Die grössten Abgaben im SMI nehmen im frühen Handel Adecco (-2,6%) hin. Auch CS sinken um 2,3% klar und UBS stehen 2,2% im Minus. Transocean (-1,8%), die am Vortag noch zu den klaren Gewinnern gehört hatten, notieren ebenfalls tiefer. In den USA hat eine Expertenkommission zur Untersuchung des Krisenmanagements bei der Ölpest ihre Arbeit aufgenommen.
SGS liegen um 1,5% im Minus. Die Grossbank Morgan Stanley senkt in der Folge des Investorentages von letzter Woche ihr Kursziel für die SGS-Valoren leicht, während JP Morgan dieses etwas erhöht. Morgan Stanley bleibt beim Rating "Underweight", während JP Morgan die Valoren nach dem Aktienkursanstieg von 10% in den letzen Monaten mit "Neutral" einstuft.
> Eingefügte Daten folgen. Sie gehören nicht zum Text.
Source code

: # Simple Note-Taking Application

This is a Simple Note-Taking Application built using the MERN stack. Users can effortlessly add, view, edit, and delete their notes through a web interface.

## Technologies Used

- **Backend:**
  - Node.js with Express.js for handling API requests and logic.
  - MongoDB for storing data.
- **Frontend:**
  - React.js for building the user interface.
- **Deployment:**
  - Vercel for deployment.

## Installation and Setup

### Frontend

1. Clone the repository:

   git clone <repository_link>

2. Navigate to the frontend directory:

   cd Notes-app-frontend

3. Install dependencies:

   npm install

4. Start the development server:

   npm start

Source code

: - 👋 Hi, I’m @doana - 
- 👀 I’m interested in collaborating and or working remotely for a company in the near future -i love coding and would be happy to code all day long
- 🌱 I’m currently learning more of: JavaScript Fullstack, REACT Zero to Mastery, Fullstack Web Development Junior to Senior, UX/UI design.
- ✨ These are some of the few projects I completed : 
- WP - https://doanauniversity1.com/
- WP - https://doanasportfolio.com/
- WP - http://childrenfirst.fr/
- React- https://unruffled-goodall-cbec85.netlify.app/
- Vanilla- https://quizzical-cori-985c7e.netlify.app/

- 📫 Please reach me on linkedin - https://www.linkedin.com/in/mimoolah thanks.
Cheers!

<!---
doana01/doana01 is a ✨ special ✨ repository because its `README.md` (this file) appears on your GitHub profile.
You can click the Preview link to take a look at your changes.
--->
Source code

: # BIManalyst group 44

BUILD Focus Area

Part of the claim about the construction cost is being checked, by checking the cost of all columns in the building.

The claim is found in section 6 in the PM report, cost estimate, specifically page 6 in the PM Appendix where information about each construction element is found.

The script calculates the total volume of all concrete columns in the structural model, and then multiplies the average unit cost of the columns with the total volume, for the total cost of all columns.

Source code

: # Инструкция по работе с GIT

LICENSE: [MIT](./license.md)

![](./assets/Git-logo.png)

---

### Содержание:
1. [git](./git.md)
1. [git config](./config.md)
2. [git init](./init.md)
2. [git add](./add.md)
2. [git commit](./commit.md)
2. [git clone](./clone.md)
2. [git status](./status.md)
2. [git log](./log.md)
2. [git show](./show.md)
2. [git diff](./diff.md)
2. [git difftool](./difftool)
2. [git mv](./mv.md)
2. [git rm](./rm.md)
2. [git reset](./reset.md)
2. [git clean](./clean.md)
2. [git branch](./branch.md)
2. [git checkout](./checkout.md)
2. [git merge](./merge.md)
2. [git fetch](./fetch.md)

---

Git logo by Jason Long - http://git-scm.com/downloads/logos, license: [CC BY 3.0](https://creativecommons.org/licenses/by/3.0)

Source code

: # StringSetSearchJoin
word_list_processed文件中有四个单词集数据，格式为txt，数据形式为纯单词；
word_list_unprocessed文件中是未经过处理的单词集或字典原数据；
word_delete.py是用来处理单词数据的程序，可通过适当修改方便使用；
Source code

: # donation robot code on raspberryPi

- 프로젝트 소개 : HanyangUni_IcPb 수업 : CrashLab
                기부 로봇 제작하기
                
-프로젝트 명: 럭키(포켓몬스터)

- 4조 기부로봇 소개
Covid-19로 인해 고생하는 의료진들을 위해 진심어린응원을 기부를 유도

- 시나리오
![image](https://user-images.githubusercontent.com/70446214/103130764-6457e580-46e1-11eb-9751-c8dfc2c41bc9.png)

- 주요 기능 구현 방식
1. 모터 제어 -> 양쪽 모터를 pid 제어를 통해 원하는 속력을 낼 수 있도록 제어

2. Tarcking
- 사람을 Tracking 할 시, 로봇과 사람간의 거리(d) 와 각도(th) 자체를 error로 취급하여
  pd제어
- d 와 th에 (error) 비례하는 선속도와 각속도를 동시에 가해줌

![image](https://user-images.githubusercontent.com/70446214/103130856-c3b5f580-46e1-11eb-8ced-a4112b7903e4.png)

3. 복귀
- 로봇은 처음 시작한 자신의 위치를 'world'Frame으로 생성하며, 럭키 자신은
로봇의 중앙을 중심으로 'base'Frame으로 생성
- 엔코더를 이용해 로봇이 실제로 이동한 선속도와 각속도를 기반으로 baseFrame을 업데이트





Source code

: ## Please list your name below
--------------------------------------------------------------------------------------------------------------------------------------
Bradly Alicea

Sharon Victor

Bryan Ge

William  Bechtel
Swiss Re verlieren 1,4%. Der Rückversicherer will in Brasilien für rund 40 Mio USD einen Versicherer übernehmen.
Actelion (-0,8%) weisen dagegen verhältnismässig geringe Verluste auf. Die Aktien waren am Montag mit einem Verlust von 8,0% deutlich schwächster Bluechip gewesen. Der Pharmakonzern hatte einen Rückschlag mit dem Produktkandidaten Clazosentan in einer Phase-III-Studie vermelden müssen. Die UBS hat am Dienstag das Kursziel für die Actelion-Aktien zwar leicht gesenkt, bestätigen aber dennoch ihr Buy-Rating.
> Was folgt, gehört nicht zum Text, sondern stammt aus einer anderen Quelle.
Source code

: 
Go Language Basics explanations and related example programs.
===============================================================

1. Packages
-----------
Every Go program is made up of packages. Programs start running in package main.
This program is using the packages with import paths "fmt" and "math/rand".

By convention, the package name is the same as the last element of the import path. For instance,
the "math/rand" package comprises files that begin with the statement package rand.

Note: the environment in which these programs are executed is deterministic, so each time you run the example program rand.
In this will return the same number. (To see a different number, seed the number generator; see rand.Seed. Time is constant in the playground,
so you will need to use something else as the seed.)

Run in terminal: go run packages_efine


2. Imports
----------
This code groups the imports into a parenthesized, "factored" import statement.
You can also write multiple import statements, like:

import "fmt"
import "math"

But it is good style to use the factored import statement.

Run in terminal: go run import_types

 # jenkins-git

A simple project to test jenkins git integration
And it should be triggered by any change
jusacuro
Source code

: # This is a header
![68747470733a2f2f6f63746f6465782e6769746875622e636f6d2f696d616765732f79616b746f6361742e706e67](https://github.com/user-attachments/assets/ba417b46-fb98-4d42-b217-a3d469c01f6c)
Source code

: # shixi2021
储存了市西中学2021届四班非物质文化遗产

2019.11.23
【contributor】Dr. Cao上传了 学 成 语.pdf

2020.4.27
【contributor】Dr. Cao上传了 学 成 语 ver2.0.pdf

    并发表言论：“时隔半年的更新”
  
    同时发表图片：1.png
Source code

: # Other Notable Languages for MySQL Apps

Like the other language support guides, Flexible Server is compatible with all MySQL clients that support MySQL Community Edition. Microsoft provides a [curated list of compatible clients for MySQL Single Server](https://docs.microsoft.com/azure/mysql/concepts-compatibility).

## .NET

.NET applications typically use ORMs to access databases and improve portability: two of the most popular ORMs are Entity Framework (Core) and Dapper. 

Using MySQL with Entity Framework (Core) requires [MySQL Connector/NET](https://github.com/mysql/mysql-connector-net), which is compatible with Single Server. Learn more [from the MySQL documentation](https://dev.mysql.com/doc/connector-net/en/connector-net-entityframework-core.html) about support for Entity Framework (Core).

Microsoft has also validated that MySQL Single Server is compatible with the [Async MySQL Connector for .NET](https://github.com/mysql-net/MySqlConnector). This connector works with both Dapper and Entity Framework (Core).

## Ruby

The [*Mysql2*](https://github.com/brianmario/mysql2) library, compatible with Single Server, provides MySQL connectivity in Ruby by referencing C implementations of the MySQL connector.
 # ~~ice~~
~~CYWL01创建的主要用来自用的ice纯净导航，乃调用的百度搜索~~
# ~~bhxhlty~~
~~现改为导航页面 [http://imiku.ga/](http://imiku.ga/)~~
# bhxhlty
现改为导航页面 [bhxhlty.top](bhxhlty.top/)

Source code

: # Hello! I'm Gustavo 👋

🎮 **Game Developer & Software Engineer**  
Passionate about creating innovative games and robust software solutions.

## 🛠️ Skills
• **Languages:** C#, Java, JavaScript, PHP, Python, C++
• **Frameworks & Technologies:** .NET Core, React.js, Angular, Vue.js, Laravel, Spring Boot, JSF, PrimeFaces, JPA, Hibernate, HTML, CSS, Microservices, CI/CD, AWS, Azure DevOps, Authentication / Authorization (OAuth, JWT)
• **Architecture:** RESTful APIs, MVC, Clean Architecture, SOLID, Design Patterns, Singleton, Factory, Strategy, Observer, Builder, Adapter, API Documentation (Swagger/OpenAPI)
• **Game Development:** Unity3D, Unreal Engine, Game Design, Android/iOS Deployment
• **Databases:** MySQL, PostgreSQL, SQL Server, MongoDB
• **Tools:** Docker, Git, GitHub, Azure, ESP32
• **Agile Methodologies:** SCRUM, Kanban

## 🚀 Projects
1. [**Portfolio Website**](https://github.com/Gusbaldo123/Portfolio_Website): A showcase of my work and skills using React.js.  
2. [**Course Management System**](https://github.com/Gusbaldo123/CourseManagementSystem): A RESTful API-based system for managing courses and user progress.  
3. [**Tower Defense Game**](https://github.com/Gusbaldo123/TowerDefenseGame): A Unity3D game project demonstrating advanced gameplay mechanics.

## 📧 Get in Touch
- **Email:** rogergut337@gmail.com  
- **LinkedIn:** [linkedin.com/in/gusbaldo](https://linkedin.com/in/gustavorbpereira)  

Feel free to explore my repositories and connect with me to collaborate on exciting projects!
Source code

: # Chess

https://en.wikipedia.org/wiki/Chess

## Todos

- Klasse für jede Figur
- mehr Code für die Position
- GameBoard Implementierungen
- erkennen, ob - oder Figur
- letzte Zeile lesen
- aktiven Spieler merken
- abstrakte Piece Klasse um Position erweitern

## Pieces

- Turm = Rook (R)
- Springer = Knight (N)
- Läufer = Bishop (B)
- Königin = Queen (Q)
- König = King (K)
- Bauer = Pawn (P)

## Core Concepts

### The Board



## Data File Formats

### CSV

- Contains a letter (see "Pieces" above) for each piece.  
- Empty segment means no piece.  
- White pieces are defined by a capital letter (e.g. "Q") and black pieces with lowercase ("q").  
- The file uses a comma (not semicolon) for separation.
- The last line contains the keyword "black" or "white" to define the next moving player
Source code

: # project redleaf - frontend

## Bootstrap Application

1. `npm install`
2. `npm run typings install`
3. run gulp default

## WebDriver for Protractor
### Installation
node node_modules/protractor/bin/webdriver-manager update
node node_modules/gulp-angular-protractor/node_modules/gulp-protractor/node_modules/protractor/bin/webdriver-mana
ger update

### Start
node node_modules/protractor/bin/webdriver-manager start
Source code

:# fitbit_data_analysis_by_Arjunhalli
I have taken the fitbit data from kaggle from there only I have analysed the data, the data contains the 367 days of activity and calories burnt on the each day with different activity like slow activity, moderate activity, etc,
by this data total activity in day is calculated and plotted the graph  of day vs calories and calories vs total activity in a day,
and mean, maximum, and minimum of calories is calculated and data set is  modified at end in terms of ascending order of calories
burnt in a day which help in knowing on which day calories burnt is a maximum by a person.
Während Novartis (-0,9%) vergleichsweise leicht im Minus stehen, geben auch Roche (-1,5%) deutlicher nach. Die geringsten Verluste im SMI weisen die defensiven Swisscom (-0,2%) auf.
Deutlich im Plus stehen dagegen die im SLI notierten Petroplus (+2,8%), die bereits am Montag nach Neuigkeiten zum Verkauf der Investmentgesellschaft PBF knapp 4% zugelegt hatten. CEO Jean-Paul Vettier erklärte nach Börsenschluss, dass das Unternehmen weiterhin nach Übernahmen vor allem in Europa Ausschau halte. Credit Suisse hat das Rating des Raffineriebetreibers auf "Outperform" von bisher "Neutral" hochgestuft.
Auch Nobel Biocare (+0,8%), die am Vortag ebenfalls zu den Gewinnern gehört hatten, stehen im Plus.
Am breiten Markt notieren Edipresse (+6,4%) deutlich höher. Der Westschweizer Medienkonzern weist nach dem Verkauf eines Grossteils des Schweizer Geschäfts im ersten Halbjahr 2010 wieder einen Gewinn aus.
Temenos notieren unverändert. Der Softwarehersteller hat eine Vereinbarung zur Übernahme des luxemburgischen Softwarespezialisten Odyssey Group unterzeichnet.
Uster notieren nach einer Produktlancierung und zuversichtlichen Aussagen zum Geschäftsjahr ebenfalls auf dem Vortages-Schlusskurs.